Indefinite redemption is greatly injurious - William Rushton

The doctrine of indefinite redemption is greatly injurious to the comforts and joys of believers.


1. The notion that the death of Christ is conditionally sufficient for all mankind, that is if all mankind were to believe in it, leads the sinner at once to the performance of some duty which he imagines will give efficacy to the death of Christ and render it available to him. By this means he is lead to draw comfort from his duties instead of the finished salvation of Christ. This error is the fruitful cause of the disquieting fears and legal bondage of many professors. They are constantly in fear lest they have not performed the requisite condition and, after much toiling, their uneasy spirits are as far from rest as ever, and again they utter the old complaint, "What lack I yet?" They have no notion that the alone work of Christ made manifest to the heart by the Holy Spirit, is sufficient to give joy unspeakable without the performance of some duty on their part, and therefore they are in constant perplexity lest this important duty should not have been performed. "I find," said Mr. Owen Stockton, "that though in my judgment and profession, I acknowledge Christ to be my righteousness and peace, yet I have secretly gone about to establish my own righteousness and have derived my comfort and peace from my own actings. For when I have been disquieted by the actings of sin, not God speaking peace through the blood of Christ, but the intermission of temptation and the cessation of those sins have restored me to my former peace. When I have been troubled at the evil frame of my heart, not the righteousness of Christ, but my feeling of a better temper hath been my consolation. I have prayed against, and resolved against sin, striven with sin, and avoided occasions of sin; all which a natural man may do. But how to fetch power from the death of Christ, how to believe in God for the subdueing of sin, and how to do it by the Spirit, have been mysteries to me."

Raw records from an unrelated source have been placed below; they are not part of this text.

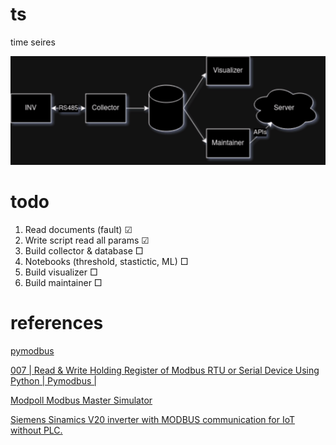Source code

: # ts
time seires

![diagram](./assets/imgs/diagram.png)

# todo
1. Read documents (fault) ☑
2. Write script read all params ☑
3. Build collector & database □
4. Notebooks (threshold, stastictic, ML) □
5. Build visualizer □
6. Build maintainer □

# references

[pymodbus](https://pymodbus.readthedocs.io/en/latest/source/readme.html)

[007 | Read & Write Holding Register of Modbus RTU or Serial Device Using Python | Pymodbus |](https://www.youtube.com/watch?v=pLecgMoB-dA)

[Modpoll Modbus Master Simulator ](https://www.modbusdriver.com/modpoll.html)

[ Siemens Sinamics V20 inverter with MODBUS communication for IoT without PLC. ](https://www.youtube.com/watch?v=pRJo0vXLvzU)
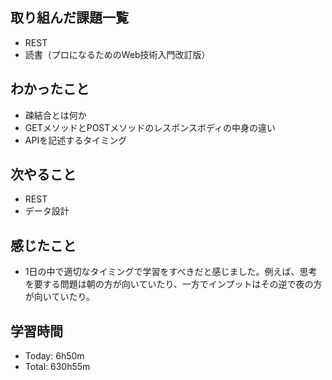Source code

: ## 取り組んだ課題一覧
- REST
- 読書（プロになるためのWeb技術入門改訂版）
## わかったこと
- 疎結合とは何か
- GETメソッドとPOSTメソッドのレスポンスボディの中身の違い
- APIを記述するタイミング
## 次やること
- REST
- データ設計
## 感じたこと
- 1日の中で適切なタイミングで学習をすべきだと感じました。例えば、思考を要する問題は朝の方が向いていたり、一方でインプットはその逆で夜の方が向いていたり。
## 学習時間
- Today: 6h50m
- Total: 630h55m

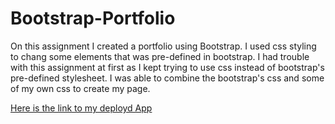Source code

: # Bootstrap-Portfolio
On this assignment I created a portfolio using Bootstrap. I used css styling to chang some elements that was pre-defined in bootstrap. I had trouble with this assignment at first as I kept trying to use css instead of bootstrap's pre-defined stylesheet. I was able to combine the bootstrap's css and some of my own css to create my page. 

[Here is the link to my deployd App](https://mekaleka.github.io/Bootstrap-Portfolio/) 

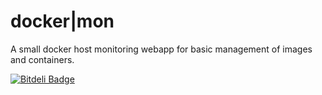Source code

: # docker|mon
A small docker host monitoring webapp for basic management of images and containers.



[![Bitdeli Badge](https://d2weczhvl823v0.cloudfront.net/lexandro/dockermon/trend.png)](https://bitdeli.com/free "Bitdeli Badge")

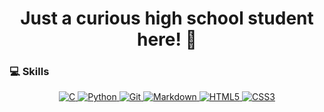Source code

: <h1 align="center">Just a curious high school student here! 👋</h1>

### 💻 Skills
<p align="center">
  <a href="https://www.geeksforgeeks.org/c/c-17-standard/"> <img src="https://img.shields.io/badge/c-%2300599C.svg?style=for-the-badge&logo=c&logoColor=white" alt="C" /> </a>
  <a href="https://www.python.org/"> <img src="https://img.shields.io/badge/python-3670A0?style=for-the-badge&logo=python&logoColor=ffdd54" alt="Python" /> </a>
  <a href="https://git-scm.com/"> <img src="https://img.shields.io/badge/git-%23F05033.svg?style=for-the-badge&logo=git&logoColor=white" alt="Git" /> </a>
  <a href="https://www.markdownguide.org/"> <img src="https://img.shields.io/badge/markdown-%23000000.svg?style=for-the-badge&logo=markdown&logoColor=white" alt="Markdown" /> </a>
  <a href="https://en.wikipedia.org/wiki/HTML5"> <img src="https://img.shields.io/badge/html5-%23E34F26.svg?style=for-the-badge&logo=html5&logoColor=white" alt="HTML5" /> </a>
  <a href="https://en.wikipedia.org/wiki/CSS"> <img src="https://img.shields.io/badge/css3-%231572B6.svg?style=for-the-badge&logo=css3&logoColor=white" alt="CSS3" /> </a>
</p>

<!-- https://gprm.itsvg.in/ -->
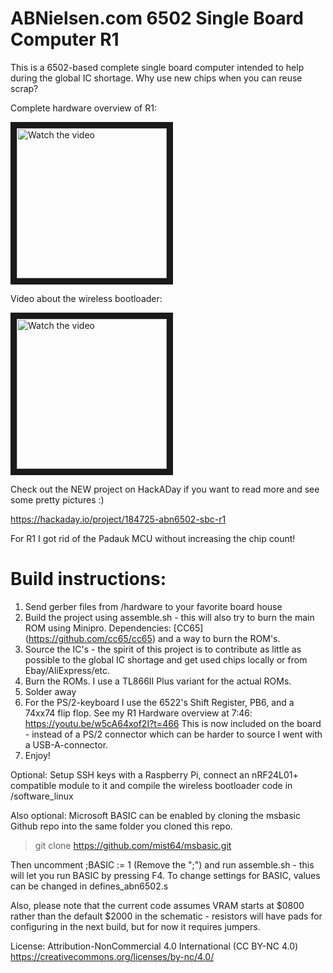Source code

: # ABNielsen.com 6502 Single Board Computer R1

This is a 6502-based complete single board computer intended to help during the global IC shortage. Why use new chips when you can reuse scrap?

Complete hardware overview of R1:

<a href="http://www.youtube.com/watch?feature=player_embedded&v=w5cA64xof2I" target="_blank">
 <img src="http://img.youtube.com/vi/w5cA64xof2I/mqdefault.jpg" alt="Watch the video" width="240px" height="auto" border="10" />
</a>

Video about the wireless bootloader:

<a href="http://www.youtube.com/watch?feature=player_embedded&v=NABU7gQDtcs" target="_blank">
 <img src="http://img.youtube.com/vi/NABU7gQDtcs/mqdefault.jpg" alt="Watch the video" width="240px" height="auto" border="10" />
</a>

Check out the NEW project on HackADay if you want to read more and see some pretty pictures :)

https://hackaday.io/project/184725-abn6502-sbc-r1

For R1 I got rid of the Padauk MCU without increasing the chip count!

# Build instructions:

1) Send gerber files from /hardware to your favorite board house
2) Build the project using assemble.sh - this will also try to burn the main ROM using Minipro. Dependencies: [CC65] (https://github.com/cc65/cc65) and a way to burn the ROM's.
3) Source the IC's - the spirit of this project is to contribute as little as possible to the global IC shortage and get used chips locally or from Ebay/AliExpress/etc.
4) Burn the ROMs. I use a TL866II Plus variant for the actual ROMs.
5) Solder away
6) For the PS/2-keyboard I use the 6522's Shift Register, PB6, and a 74xx74 flip flop.  See my R1 Hardware overview at 7:46: https://youtu.be/w5cA64xof2I?t=466 This is now included on the board - instead of a PS/2 connector which can be harder to source I went with a USB-A-connector.
7) Enjoy!

Optional:
Setup SSH keys with a Raspberry Pi, connect an nRF24L01+ compatible module to it and compile the wireless bootloader code in /software_linux

Also optional:
Microsoft BASIC can be enabled by cloning the msbasic Github repo into the same folder you cloned this repo.

> git clone https://github.com/mist64/msbasic.git

Then uncomment ;BASIC := 1 (Remove the ";") and run assemble.sh - this will let you run BASIC by pressing F4.
To change settings for BASIC, values can be changed in defines_abn6502.s

Also, please note that the current code assumes VRAM starts at $0800 rather than the default $2000 in the schematic - resistors will have pads for configuring in the next build, but for now it requires jumpers.

License: Attribution-NonCommercial 4.0 International (CC BY-NC 4.0) https://creativecommons.org/licenses/by-nc/4.0/
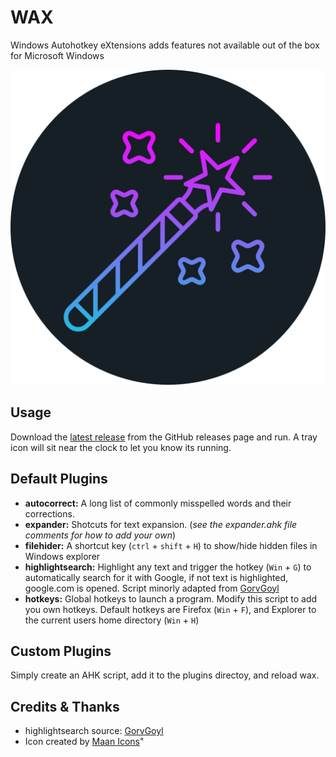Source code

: # WAX

Windows Autohotkey eXtensions adds features not available out of the box for Microsoft Windows

![Windows Autohotkey eXtensions logo](https://raw.githubusercontent.com/steveharsant/wax/main/icon.png)

## Usage

Download the [latest release](https://github.com/steveharsant/wax/releases) from the GitHub releases page and run. A tray icon will sit near the clock to let you know its running.

## Default Plugins

* **autocorrect:** A long list of commonly misspelled words and their corrections.
* **expander:** Shotcuts for text expansion. (*see the expander.ahk file comments for how to add your own*)
* **filehider:** A shortcut key (`ctrl` + `shift` + `H`) to show/hide hidden files in Windows explorer
* **highlightsearch:** Highlight any text and trigger the hotkey (`Win` + `G`) to automatically search for it with Google, if not text is highlighted, google.com is opened. Script minorly adapted from [GorvGoyl](https://github.com/GorvGoyl/Autohotkey-Scripts-Windows/blob/master/look_up.ahk)
* **hotkeys:** Global hotkeys to launch a program. Modify this script to add you own hotkeys. Default hotkeys are Firefox (`Win` + `F`), and Explorer to the current users home directory (`Win` + `H`)

## Custom Plugins

Simply create an AHK script, add it to the plugins directoy, and reload wax.

## Credits & Thanks

* highlightsearch source: [GorvGoyl](https://github.com/GorvGoyl)
* Icon created by [Maan Icons](https://www.flaticon.com/authors/maan-icons)"
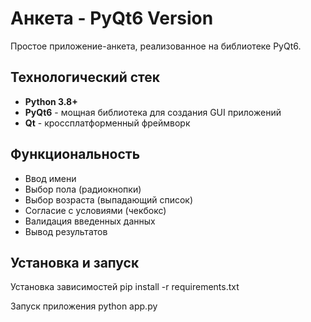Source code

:# Анкета - PyQt6 Version

Простое приложение-анкета, реализованное на библиотеке PyQt6.

## Технологический стек
- **Python 3.8+**
- **PyQt6** - мощная библиотека для создания GUI приложений
- **Qt** - кроссплатформенный фреймворк

## Функциональность
- Ввод имени
- Выбор пола (радиокнопки)
- Выбор возраста (выпадающий список) 
- Согласие с условиями (чекбокс)
- Валидация введенных данных
- Вывод результатов

## Установка и запуск

 Установка зависимостей
pip install -r requirements.txt

 Запуск приложения
python app.py
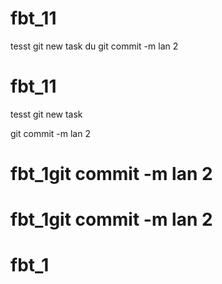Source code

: # fbt_11
 tesst git new task
du git commit -m lan 2
# fbt_11
 tesst git new task

git commit -m lan 2
# fbt_1git commit -m lan 2
# fbt_1git commit -m lan 2
# fbt_1



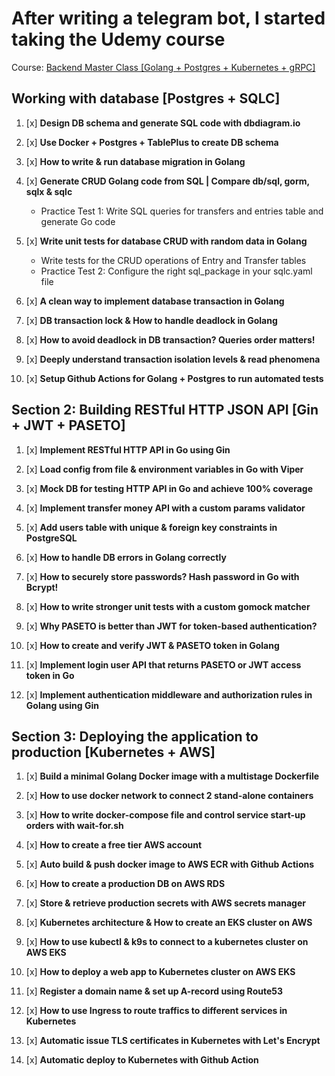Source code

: # After writing a telegram bot, I started taking the Udemy course
Course: [Backend Master Class [Golang + Postgres + Kubernetes + gRPC]](https://www.udemy.com/share/105PNI3@vgqgMszJTBS_PimvIiwd2I1n0p9H2f5nGWh1DrDvUUMWqXTTEnR6b9sAp31jfWQmkQ==/)

## Working with database [Postgres + SQLC]
 
1. [x] **Design DB schema and generate SQL code with dbdiagram.io**

4. [x] **Use Docker + Postgres + TablePlus to create DB schema**

5. [x] **How to write & run database migration in Golang**

6. [x] **Generate CRUD Golang code from SQL | Compare db/sql, gorm, sqlx & sqlc**
    - Practice Test 1: Write SQL queries for transfers and entries table and generate Go code

7. [x] **Write unit tests for database CRUD with random data in Golang**
    - Write tests for the CRUD operations of Entry and Transfer tables
    - Practice Test 2: Configure the right sql_package in your sqlc.yaml file

8. [x] **A clean way to implement database transaction in Golang**

9. [x] **DB transaction lock & How to handle deadlock in Golang**

10. [x] **How to avoid deadlock in DB transaction? Queries order matters!**

11. [x] **Deeply understand transaction isolation levels & read phenomena**

12. [x] **Setup Github Actions for Golang + Postgres to run automated tests**

## Section 2: Building RESTful HTTP JSON API [Gin + JWT + PASETO]

1. [x] **Implement RESTful HTTP API in Go using Gin**

2. [x] **Load config from file & environment variables in Go with Viper**

3. [x] **Mock DB for testing HTTP API in Go and achieve 100% coverage**

4. [x] **Implement transfer money API with a custom params validator**

5. [x] **Add users table with unique & foreign key constraints in PostgreSQL**

6. [x] **How to handle DB errors in Golang correctly**

7. [x] **How to securely store passwords? Hash password in Go with Bcrypt!**

8. [x] **How to write stronger unit tests with a custom gomock matcher**

9. [x] **Why PASETO is better than JWT for token-based authentication?**

10. [x] **How to create and verify JWT & PASETO token in Golang**

11. [x] **Implement login user API that returns PASETO or JWT access token in Go**

12. [x] **Implement authentication middleware and authorization rules in Golang using Gin**

## Section 3: Deploying the application to production [Kubernetes + AWS]

1. [x] **Build a minimal Golang Docker image with a multistage Dockerfile**

2. [x] **How to use docker network to connect 2 stand-alone containers**

3. [x] **How to write docker-compose file and control service start-up orders with wait-for.sh**

4. [x] **How to create a free tier AWS account**

5. [x] **Auto build & push docker image to AWS ECR with Github Actions**

6. [x] **How to create a production DB on AWS RDS**

7. [x] **Store & retrieve production secrets with AWS secrets manager**

8. [x] **Kubernetes architecture & How to create an EKS cluster on AWS**

9. [x] **How to use kubectl & k9s to connect to a kubernetes cluster on AWS EKS**

10. [x] **How to deploy a web app to Kubernetes cluster on AWS EKS**

11. [x] **Register a domain name & set up A-record using Route53**

12. [x] **How to use Ingress to route traffics to different services in Kubernetes**

13. [x] **Automatic issue TLS certificates in Kubernetes with Let's Encrypt**

14. [x] **Automatic deploy to Kubernetes with Github Action**

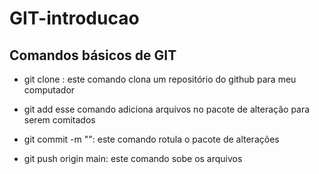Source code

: # GIT-introducao

## Comandos básicos de GIT

- git clone <link-do-repositorio>: este comando clona um repositório do github para meu computador

- git add <nome-do-arquivo> esse comando adiciona arquivos no pacote de alteração para serem comitados

- git commit -m "<mensagem-do-meu-commit>": este comando rotula o pacote de alterações

- git push origin main: este comando sobe os arquivos
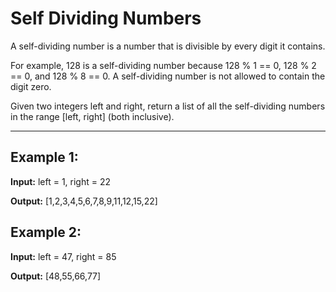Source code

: # Self Dividing Numbers

A self-dividing number is a number that is divisible by every digit it contains.

For example, 128 is a self-dividing number because 128 % 1 == 0, 128 % 2 == 0, and 128 % 8 == 0.
A self-dividing number is not allowed to contain the digit zero.

Given two integers left and right, return a list of all the self-dividing numbers in the range [left, right] (both inclusive).

---

## Example 1:

**Input:** left = 1, right = 22

**Output:** [1,2,3,4,5,6,7,8,9,11,12,15,22]


## Example 2:

**Input:** left = 47, right = 85

**Output:** [48,55,66,77]
 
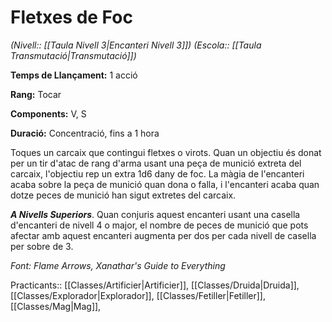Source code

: # Fletxes de Foc

*(Nivell:: [[Taula Nivell 3|Encanteri Nivell 3]]) (Escola:: [[Taula Transmutació|Transmutació]])*

**Temps de Llançament:** 1 acció

**Rang:** Tocar

**Components:** V, S

**Duració:** Concentració, fins a 1 hora

Toques un carcaix que contingui fletxes o virots. Quan un objectiu és donat per un tir d'atac de rang d'arma usant una peça de munició extreta del carcaix, l'objectiu rep un extra 1d6 dany de foc. La màgia de l'encanteri acaba sobre la peça de munició quan dona o falla, i l'encanteri acaba quan dotze peces de munició han sigut extretes del carcaix.

***A Nivells Superiors***. Quan conjuris aquest encanteri usant una casella d'encanteri de nivell 4 o major, el nombre de peces de munició que pots afectar amb aquest encanteri augmenta per dos per cada nivell de casella per sobre de 3.


*Font: Flame Arrows, Xanathar's Guide to Everything*



Practicants:: [[Classes/Artificier|Artificier]], [[Classes/Druida|Druida]], [[Classes/Explorador|Explorador]], [[Classes/Fetiller|Fetiller]], [[Classes/Mag|Mag]],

In this state of bondage are many precious souls detained because they cannot see the absolute perfection of the work of Christ. They allow that Christ has done a great deal for sinners, but something they imagine must be done on our part to render his blood available; and that something not being able to satisfy divine justice and being too weak to purge their guilty conscience, they are disquieted. But when the soul is driven from every other refuge to trust in Christ alone then it finds rest. It no more asks, "What lack I yet?" knowing that the law is magnified, justice satisfied, and God the Father well pleased in his beloved Son: "for we who do believe have entered into rest." [Heb. iv. 3.] "Comfort ye, comfort ye my people, saith your God. Speak ye comfortably to Jerusalem, and cry unto her, that her warfare is accomplished, that her iniquity is pardoned." [Isaiah xl. 1, 2.]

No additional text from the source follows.